Of an old reader complaining of the flimsiness of modern bui tickets.

That 50 years ago some railway excursion tickets were printed on thin paper and were difficult to preserve to the end of a journey when they had been "snipped" several times.

That during the Automobile Association's "Guards to Hastings" operation, so many mayors arrived at the saluting base that one Pressman was heard to remark, "People will think this is a horse show! " A suggestion that we might have said the Colt and Cob were foaled in 1930 and the Bantam hatched in 1932.

From America, that steam propulsion for road vehicles was urged as the solution to the threatening fuel shortage of 1920.

That plumbing with pipes made of plastics has become feasible for cold-water systems, but not yet for dealing with the hot.

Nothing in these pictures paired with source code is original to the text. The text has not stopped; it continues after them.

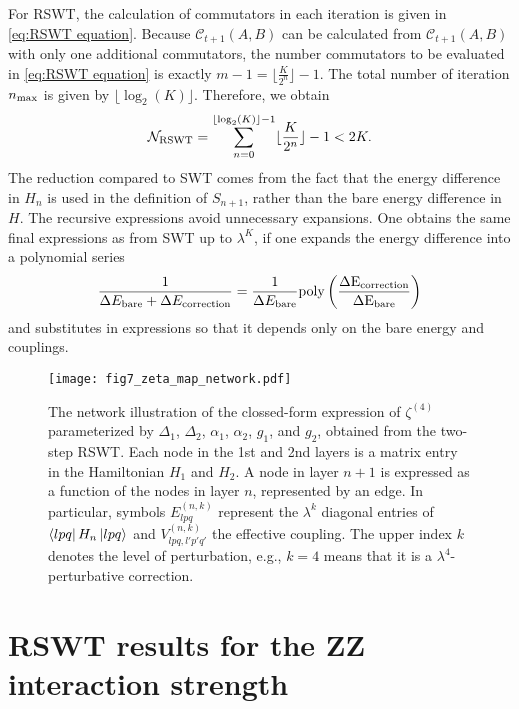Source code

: \documentclass[%
 reprint,
 amsmath,amssymb,
 aps,
pra,
noeprint,
superscriptaddress,
]{revtex4-2}
\begin{document}
For RSWT, the calculation of commutators in each iteration is given in \cref{eq:RSWT equation}.
Because $\mathcal{C}_{t+1}(A,B)$ can be calculated from $\mathcal{C}_{t+1}(A,B)$ with only one additional commutators, the number commutators to be evaluated in \cref{eq:RSWT equation} is exactly $m-1=\lfloor \frac{K}{2^n}\rfloor-1$.
The total number of iteration $n_{\rm{max}}$ is given by $\lfloor \log_2(K)\rfloor$.
Therefore, we obtain
\begin{equation}
    \mathcal{N}_{\rm{RSWT}} = \sum_{n=0}^{\lfloor \log_2(K)\rfloor-1} \lfloor \frac{K}{2^n}\rfloor - 1 < 2K
    .
\end{equation}
The reduction compared to SWT comes from the fact that the energy difference in $H_n$ is used in the definition of $S_{n+1}$, rather than the bare energy difference in $H$. The recursive expressions avoid unnecessary expansions.
One obtains the same final expressions as from SWT up to $\lambda^K$,
if one expands the energy difference into a polynomial series
\begin{equation}
    \frac{1}{
        \Delta E_{\rm{bare}} + \Delta E_{\rm{correction}}
    }
    = 
    \frac{1}{\Delta E_{\rm{bare}}}
    \rm{poly}
    \left(
        \frac{
            \Delta E_{\rm{correction}}
        }{
            \Delta E_{\rm{bare}}
        }
    \right)
\end{equation}
and substitutes in expressions so that it depends only on the bare energy and couplings.


\begin{figure}
	\centering
    \texttt{[image: fig7\_zeta\_map\_network.pdf]}
	\caption{The network illustration of the clossed-form expression of $\zeta^{(4)}$ parameterized by $\Delta_1$, $\Delta_2$, $\alpha_1$, $\alpha_2$, $g_1$, and $g_2$, obtained from the two-step RSWT.
    Each node in the 1st and 2nd layers is a matrix entry in the Hamiltonian $H_1$ and $H_2$.
    A node in layer $n+1$ is expressed as a function of the nodes in layer $n$, represented by an edge. 
    In particular, symbols $E^{(n,k)}_{lpq}$ represent the $\lambda^k$ diagonal entries of $\bra{lpq} H_n\ket{lpq}$ and $V_{lpq,l'p'q'}^{(n,k)}$ the effective coupling.
    The upper index $k$ denotes the level of perturbation, e.g., $k=4$ means that it is a $\lambda^4$-perturbative correction.
    }
	\label{fig:recursive tree for zeta4}
\end{figure}

\section{RSWT results for the ZZ interaction strength}
\label{sec:RSWT quasi-disq detail result}
\end{document}
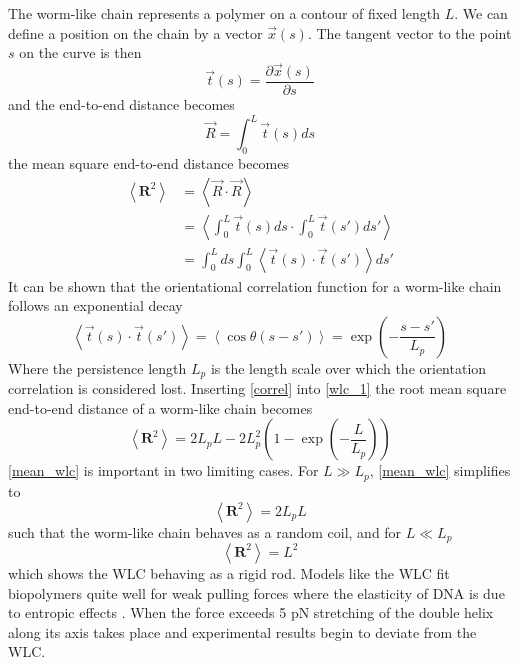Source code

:The worm-like chain represents a polymer on a contour of fixed length $L$. We can define a position on the chain by a vector $\vec{x}(s)$. The tangent vector to the point $s$ on the curve is then
%
\begin{equation}\label{wlc1}
\vec{t}(s)=\frac{\partial \vec{x}(s)}{\partial s}
\end{equation}
%
and the end-to-end distance becomes
%
\begin{equation}
\vec{R}=\int_{0}^{L}\vec{t}(s)ds
\end{equation}
%
the mean square end-to-end distance becomes
%
\begin{align}
\left\langle\mathbf{R}^{2}\right\rangle &= \left\langle\vec{R}\cdot\vec{R}\right\rangle\\
&=\left\langle\int_{0}^{L}\vec{t}(s)ds\cdot\int_{0}^{L}\vec{t}(s')ds'\right\rangle\\
&=\int_{0}^{L}ds\int_{0}^{L}\left\langle\vec{t}(s)\cdot\vec{t}(s')\right\rangle ds' \label{wlc_1}
\end{align}
%
It can be shown that the orientational correlation function for a worm-like chain follows an exponential decay \cite{Maarel2008}
%
\begin{equation}\label{correl}
\left\langle\vec{t}(s)\cdot\vec{t}(s')\right\rangle = \left\langle\cos \theta\left(s-s'\right)\right\rangle =\exp\left(-\frac{s-s'}{L_{p}}\right)
\end{equation}
%
Where the persistence length $L_{p}$ is the length scale over which the orientation correlation is considered lost. Inserting \eqref{correl} into \eqref{wlc_1} the root mean square end-to-end distance of a worm-like chain becomes
%
\begin{equation}\label{mean_wlc}
\left\langle\mathbf{R}^{2}\right\rangle = 2L_{p}L-2L_{p}^{2}\left(1-\exp\left(-\frac{L}{L_{p}}\right)\right) 
\end{equation}
%
\eqref{mean_wlc} is important in two limiting cases. For $L \gg L_{p}$, \eqref{mean_wlc} simplifies to 
%
\begin{equation}\label{mean_wlc_1}
\left\langle\mathbf{R}^{2}\right\rangle = 2L_{p}L
\end{equation}
%
such that the worm-like chain behaves as a random coil, and for $L \ll L_{p}$
%
\begin{equation}\label{mean_wlc_2}
\left\langle\mathbf{R}^{2}\right\rangle = L^{2} 
\end{equation}
%
which shows the WLC behaving as a rigid rod. Models like the WLC fit biopolymers quite well for weak pulling forces where the elasticity of DNA is due to entropic effects \cite{Peyrard2004}. When the force exceeds 5 pN stretching of the double helix along its axis takes place and experimental results begin to deviate from the WLC.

From a reader that although the " C.M. " is celebrating its 50th anniversary, it still has the vitality of a bright young thing.

That usefulness is conducive to youthfulness.

An old reader sighing nostalgically over memories of the green electric buses that used to "glide through Kensington somewhere about 1908."

That if re-encountered nowadays they might not measure up so well against modern standards of comfort.

That what struck one reader most, when comparing the old and modern vehicles in our Jubilee issue, was the disregard shown in the past for the comfort of the driver.

Someone reminding us that in 1906, following a serious motorbus accident, the coroner said "We are strongly of opinion that this type of vehicle is unsuitable for use on country roads."

That Mr. Wilfrid Andrews hit the nail on the head when he called our road problem "a national crisis."

Of hopes that the Road Campaign Council will knock nails into the problem's coffin.